Eva Bartlett is a freelance journalist and rights activist with extensive experience in the Gaza Strip and Syria. Her writings can be found on her blog, In Gaza.
Published time: 29 Mar, 2019 15:15
Edited time: 29 Mar, 2019 17:58
America has for years been waging an economic war against Venezuela, including debilitating sanctions which have dramatically affected the state’s ability to purchase medicines, and even mundane replacement parts needed in buses, ambulances, etc. Alongside the economic war there has been a steady propaganda war, but in recent months, the propaganda has escalated dramatically, from corporate media to US political figures.
Venezuela is described as “the country pilots are refusing to fly to,” as per a March 18, 2019, AP article on American Airlines cancelling all flights to Venezuela, containing scary phrases like “safety concerns” and “civil unrest.”
On March 9, American cancelled my Miami-Caracas flight on the basis that there wasn’t enough electricity to land at Caracas airport. Strangely enough, the Copa flight I took the following day after an overnight in Panama had no problem landing, nor did Copa flights on the day of my own cancelled flight, according to Copa staff.
The cancellation of flights to Venezuela then lends legitimacy to the shrill tweets of Marco Rubio, Mike Pence, John Bolton, and the previously unknown non-president, Juan Guaido.
I’ve been in various areas of Caracas since March 10, and I’ve seen none of this “civil unrest” that corporate media are talking about. I’ve walked around Caracas, usually on my own, and haven’t experienced the worry for my safety corporate media is telling Westerners they should suddenly feel more than normal in Venezuela.
In fact, I see little difference from the Venezuela I knew in 2010 when I spent half a year here, except the hyperinflation is absurdly worse and in my absence I missed the years of extreme right-wing opposition supporters street violence – a benign term for the guarimbas which saw opposition supporters burning people alive, among other violence against people and security.

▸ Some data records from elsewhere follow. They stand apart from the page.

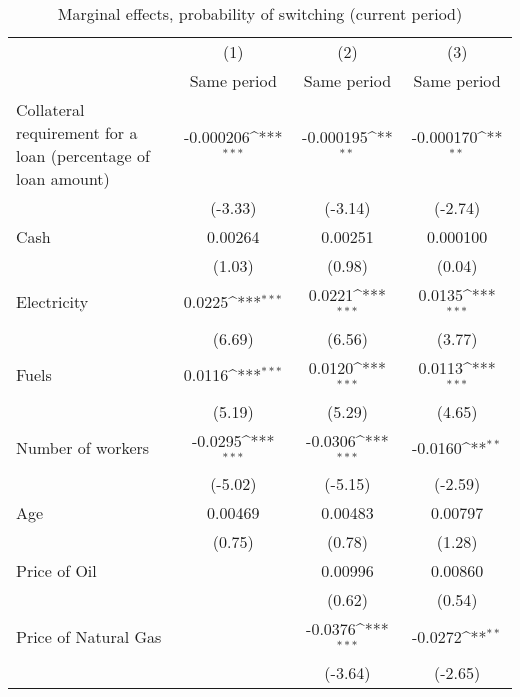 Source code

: \begin{table}[htbp]\centering
\def\sym#1{\ifmmode^{#1}\else\(^{#1}\)\fi}
\caption{Marginal effects, probability of switching (current period)}
\begin{tabular}{l*{3}{c}}
\hline\hline
                    &\multicolumn{1}{c}{(1)}&\multicolumn{1}{c}{(2)}&\multicolumn{1}{c}{(3)}\\
                    &\multicolumn{1}{c}{Same period}&\multicolumn{1}{c}{Same period}&\multicolumn{1}{c}{Same period}\\
\hline
Collateral requirement for a loan (percentage of loan amount)&   -0.000206\sym{***}&   -0.000195\sym{**} &   -0.000170\sym{**} \\
                    &     (-3.33)         &     (-3.14)         &     (-2.74)         \\
[1em]
Cash                &     0.00264         &     0.00251         &    0.000100         \\
                    &      (1.03)         &      (0.98)         &      (0.04)         \\
[1em]
Electricity         &      0.0225\sym{***}&      0.0221\sym{***}&      0.0135\sym{***}\\
                    &      (6.69)         &      (6.56)         &      (3.77)         \\
[1em]
Fuels               &      0.0116\sym{***}&      0.0120\sym{***}&      0.0113\sym{***}\\
                    &      (5.19)         &      (5.29)         &      (4.65)         \\
[1em]
Number of workers   &     -0.0295\sym{***}&     -0.0306\sym{***}&     -0.0160\sym{**} \\
                    &     (-5.02)         &     (-5.15)         &     (-2.59)         \\
[1em]
Age                 &     0.00469         &     0.00483         &     0.00797         \\
                    &      (0.75)         &      (0.78)         &      (1.28)         \\
[1em]
Price of Oil        &                     &     0.00996         &     0.00860         \\
                    &                     &      (0.62)         &      (0.54)         \\
[1em]
Price of Natural Gas&                     &     -0.0376\sym{***}&     -0.0272\sym{**} \\
                    &                     &     (-3.64)         &     (-2.65)         \\

\end{tabular}
\end{table}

So it strikes me that the decision of American Airlines to stop flying to Venezuela is not about safety and security issues, but is political, in line with increasingly hollow rhetoric about a humanitarian crisis that does not exist, even according toformer UN Special Rapporteur, Alfred de Zayas.
I asked Paul Dobson, a journalist who has lived in Venezuela the last 14 years, if anything like this had happened before. Turns out it has, also at a very timely moment.
“At the time of the National Constituent Assembly elections, July 30, 2017, the major airlines – including Air France, United, American, pretty much all of the European airlines – suspended their flights one day before the elections, citing “security reasons.” Most of the services were reopened about four days after the elections, some of them two weeks after the elections.”
So were there ‘security concerns? I asked Paul.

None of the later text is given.